Furthermore you have some scheme by which it's acceptable for a client to ask how many requests they have left?
You may be able to eliminate the race condition by rate limiting by user/client. Furthermore, the whole thing where you allow users to ask for how many requests they have remaining. I am not sure how that makes sense. How many requests they have left in which period? In the next 5 seconds, 10 seconds? Furthermore, doing this read then write, is akin to using fs.exists before fs.readFile; the experts say: just read try to read the file and if it fails then handle the error; if you read before your read, you introduce race conditions, by the very nature of the thing.
http://stackoverflow.com/questions/28532820/fs-exists-fs-existssync-why-are-they-deprecated
You most likely have some special use case for this module. I don't want to waste your time because I am not an expert in rate limiting. I am simply curious and saw "the article that Peter wrote" online which purported this to be a general purpose rate-limiting algorithm. But from what I have heard it's not that general purpose if it doesn't rate limit by user? Looking at the code though it does appear to do so. I appreciate the info because it is an interesting topic, thanks
This module can be used to limit any resource in nearly anyway. It is up to the caller to generate the appropriate Redis key. Thus, a key could be 123:some-api-endpoint
limiting user with id 123
access to the some-api-endpoint
. Whenever a call for that API endpoint comes in from that user, call the limiter with that key.
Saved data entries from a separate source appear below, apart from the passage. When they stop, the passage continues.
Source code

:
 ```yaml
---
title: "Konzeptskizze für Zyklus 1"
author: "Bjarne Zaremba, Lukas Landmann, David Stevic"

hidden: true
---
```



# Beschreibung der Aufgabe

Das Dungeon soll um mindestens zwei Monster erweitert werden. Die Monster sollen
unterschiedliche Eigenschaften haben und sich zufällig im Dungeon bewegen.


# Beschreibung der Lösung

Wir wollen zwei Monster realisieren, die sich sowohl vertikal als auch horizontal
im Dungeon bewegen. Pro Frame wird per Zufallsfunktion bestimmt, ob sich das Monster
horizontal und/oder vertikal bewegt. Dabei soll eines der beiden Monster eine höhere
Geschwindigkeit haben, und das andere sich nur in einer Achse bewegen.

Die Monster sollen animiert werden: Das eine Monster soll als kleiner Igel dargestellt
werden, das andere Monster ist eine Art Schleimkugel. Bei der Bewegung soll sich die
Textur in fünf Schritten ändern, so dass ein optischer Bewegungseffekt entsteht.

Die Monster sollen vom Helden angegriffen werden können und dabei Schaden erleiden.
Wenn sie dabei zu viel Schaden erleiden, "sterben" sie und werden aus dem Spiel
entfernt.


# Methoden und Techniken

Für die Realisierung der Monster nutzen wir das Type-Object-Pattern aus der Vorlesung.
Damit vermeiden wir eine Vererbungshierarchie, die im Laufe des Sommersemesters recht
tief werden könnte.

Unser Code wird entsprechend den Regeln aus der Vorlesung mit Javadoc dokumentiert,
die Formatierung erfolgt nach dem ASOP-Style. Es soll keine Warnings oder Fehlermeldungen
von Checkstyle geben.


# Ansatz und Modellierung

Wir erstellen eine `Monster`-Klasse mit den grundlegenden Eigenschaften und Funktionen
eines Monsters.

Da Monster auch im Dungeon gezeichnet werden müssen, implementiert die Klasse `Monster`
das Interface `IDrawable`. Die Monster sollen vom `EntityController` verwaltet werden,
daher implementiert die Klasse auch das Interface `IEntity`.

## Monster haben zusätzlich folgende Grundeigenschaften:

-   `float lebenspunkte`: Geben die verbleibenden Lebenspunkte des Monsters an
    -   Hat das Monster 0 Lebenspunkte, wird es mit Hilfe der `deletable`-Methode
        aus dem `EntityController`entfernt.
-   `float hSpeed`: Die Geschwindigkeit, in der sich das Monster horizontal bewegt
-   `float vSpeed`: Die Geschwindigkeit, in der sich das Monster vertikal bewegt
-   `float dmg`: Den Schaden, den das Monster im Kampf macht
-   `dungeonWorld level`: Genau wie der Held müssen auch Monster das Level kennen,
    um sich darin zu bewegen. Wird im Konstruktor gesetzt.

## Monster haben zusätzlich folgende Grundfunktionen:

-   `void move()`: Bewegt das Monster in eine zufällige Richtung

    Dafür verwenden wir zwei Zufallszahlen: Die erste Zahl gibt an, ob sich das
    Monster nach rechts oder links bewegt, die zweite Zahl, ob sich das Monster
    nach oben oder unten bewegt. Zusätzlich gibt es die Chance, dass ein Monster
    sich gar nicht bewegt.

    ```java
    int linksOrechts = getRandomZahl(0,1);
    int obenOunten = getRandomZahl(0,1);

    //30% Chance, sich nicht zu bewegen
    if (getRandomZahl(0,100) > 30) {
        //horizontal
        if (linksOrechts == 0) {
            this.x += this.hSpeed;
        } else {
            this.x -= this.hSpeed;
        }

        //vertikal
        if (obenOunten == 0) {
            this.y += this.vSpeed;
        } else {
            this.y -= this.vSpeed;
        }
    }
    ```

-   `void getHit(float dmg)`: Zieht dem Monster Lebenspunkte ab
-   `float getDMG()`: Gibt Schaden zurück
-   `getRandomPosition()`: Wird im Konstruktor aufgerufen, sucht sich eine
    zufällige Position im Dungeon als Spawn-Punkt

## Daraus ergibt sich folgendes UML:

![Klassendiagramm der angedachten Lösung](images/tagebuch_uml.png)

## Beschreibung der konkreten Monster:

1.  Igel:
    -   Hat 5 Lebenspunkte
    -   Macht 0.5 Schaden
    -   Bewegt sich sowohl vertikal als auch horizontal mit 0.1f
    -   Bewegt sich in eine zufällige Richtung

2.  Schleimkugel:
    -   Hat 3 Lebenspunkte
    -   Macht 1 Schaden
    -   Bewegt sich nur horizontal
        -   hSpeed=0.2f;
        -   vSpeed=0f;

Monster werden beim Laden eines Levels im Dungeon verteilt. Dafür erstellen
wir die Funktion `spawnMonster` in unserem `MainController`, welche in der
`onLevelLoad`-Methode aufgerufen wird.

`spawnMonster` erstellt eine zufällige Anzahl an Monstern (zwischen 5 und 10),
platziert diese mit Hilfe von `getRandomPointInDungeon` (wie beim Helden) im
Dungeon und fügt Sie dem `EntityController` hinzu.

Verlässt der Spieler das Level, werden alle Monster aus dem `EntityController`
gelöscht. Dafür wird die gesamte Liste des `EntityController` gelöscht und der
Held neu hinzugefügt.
You are right, you can't query the limit without changing it. For a public, developer-facing API with rate limits, that would be a crucial drawback. However, we use this to limit overuse of undocumented API's by malicious or misbehaving clients.
I take your point about fs.exists
however the crucial part is that we are implementing this using existing Redis data structures and commands (which dramatically constrain what kinds of algorithms we can use) so that we can rely directly on a high-quality battle-tested piece of open source software rather than rolling our own rate limiting service.
Interesting approach in #8 (comment).
It is correct that this approach could be done within a redis script, which is atomic by nature.
The question is:
Is ZREMRANGEBYSCORE + ZCARD + ZADD
faster
or
ZRANGEBYSCORE() LIMIT [amount] + [amount] * ZREM() + ZADD()
--
I think it depends on the number of items in the set for high N's, e.g 200000 req/hour the second is likely more efficient, for low N it does not matter.